• [Task details]
Return the data exactly, but only from the line containing "Microsoft Graph PowerShell Cmdlets" through its last line.

• [Given data]
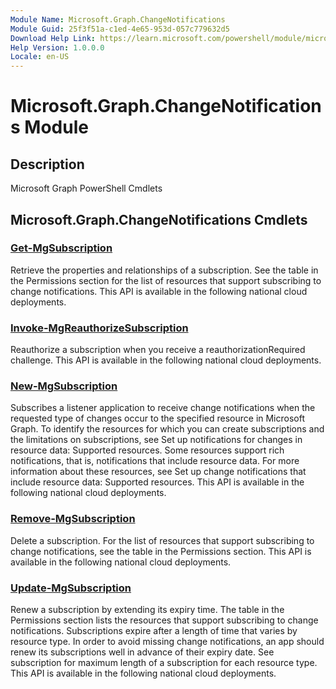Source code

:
 ```yaml
---
Module Name: Microsoft.Graph.ChangeNotifications
Module Guid: 25f3f51a-c1ed-4e65-953d-057c779632d5
Download Help Link: https://learn.microsoft.com/powershell/module/microsoft.graph.changenotifications
Help Version: 1.0.0.0
Locale: en-US
---
```


# Microsoft.Graph.ChangeNotifications Module
## Description
Microsoft Graph PowerShell Cmdlets

## Microsoft.Graph.ChangeNotifications Cmdlets
### [Get-MgSubscription](Get-MgSubscription.md)
Retrieve the properties and relationships of a subscription.
See the table in the Permissions section for the list of resources that support subscribing to change notifications.
This API is available in the following national cloud deployments.

### [Invoke-MgReauthorizeSubscription](Invoke-MgReauthorizeSubscription.md)
Reauthorize a subscription when you receive a reauthorizationRequired challenge.
This API is available in the following national cloud deployments.

### [New-MgSubscription](New-MgSubscription.md)
Subscribes a listener application to receive change notifications when the requested type of changes occur to the specified resource in Microsoft Graph.
To identify the resources for which you can create subscriptions and the limitations on subscriptions, see Set up notifications for changes in resource data: Supported resources.
Some resources support rich notifications, that is, notifications that include resource data.
For more information about these resources, see Set up change notifications that include resource data: Supported resources.
This API is available in the following national cloud deployments.

### [Remove-MgSubscription](Remove-MgSubscription.md)
Delete a subscription.
For the list of resources that support subscribing to change notifications, see the table in the Permissions section.
This API is available in the following national cloud deployments.

### [Update-MgSubscription](Update-MgSubscription.md)
Renew a subscription by extending its expiry time.
The table in the Permissions section lists the resources that support subscribing to change notifications.
Subscriptions expire after a length of time that varies by resource type.
In order to avoid missing change notifications, an app should renew its subscriptions well in advance of their expiry date.
See subscription for maximum length of a subscription for each resource type.
This API is available in the following national cloud deployments.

• [Expected output]
Microsoft Graph PowerShell Cmdlets

## Microsoft.Graph.ChangeNotifications Cmdlets
### [Get-MgSubscription](Get-MgSubscription.md)
Retrieve the properties and relationships of a subscription.
See the table in the Permissions section for the list of resources that support subscribing to change notifications.
This API is available in the following national cloud deployments.

### [Invoke-MgReauthorizeSubscription](Invoke-MgReauthorizeSubscription.md)
Reauthorize a subscription when you receive a reauthorizationRequired challenge.
This API is available in the following national cloud deployments.

### [New-MgSubscription](New-MgSubscription.md)
Subscribes a listener application to receive change notifications when the requested type of changes occur to the specified resource in Microsoft Graph.
To identify the resources for which you can create subscriptions and the limitations on subscriptions, see Set up notifications for changes in resource data: Supported resources.
Some resources support rich notifications, that is, notifications that include resource data.
For more information about these resources, see Set up change notifications that include resource data: Supported resources.
This API is available in the following national cloud deployments.

### [Remove-MgSubscription](Remove-MgSubscription.md)
Delete a subscription.
For the list of resources that support subscribing to change notifications, see the table in the Permissions section.
This API is available in the following national cloud deployments.

### [Update-MgSubscription](Update-MgSubscription.md)
Renew a subscription by extending its expiry time.
The table in the Permissions section lists the resources that support subscribing to change notifications.
Subscriptions expire after a length of time that varies by resource type.
In order to avoid missing change notifications, an app should renew its subscriptions well in advance of their expiry date.
See subscription for maximum length of a subscription for each resource type.
This API is available in the following national cloud deployments.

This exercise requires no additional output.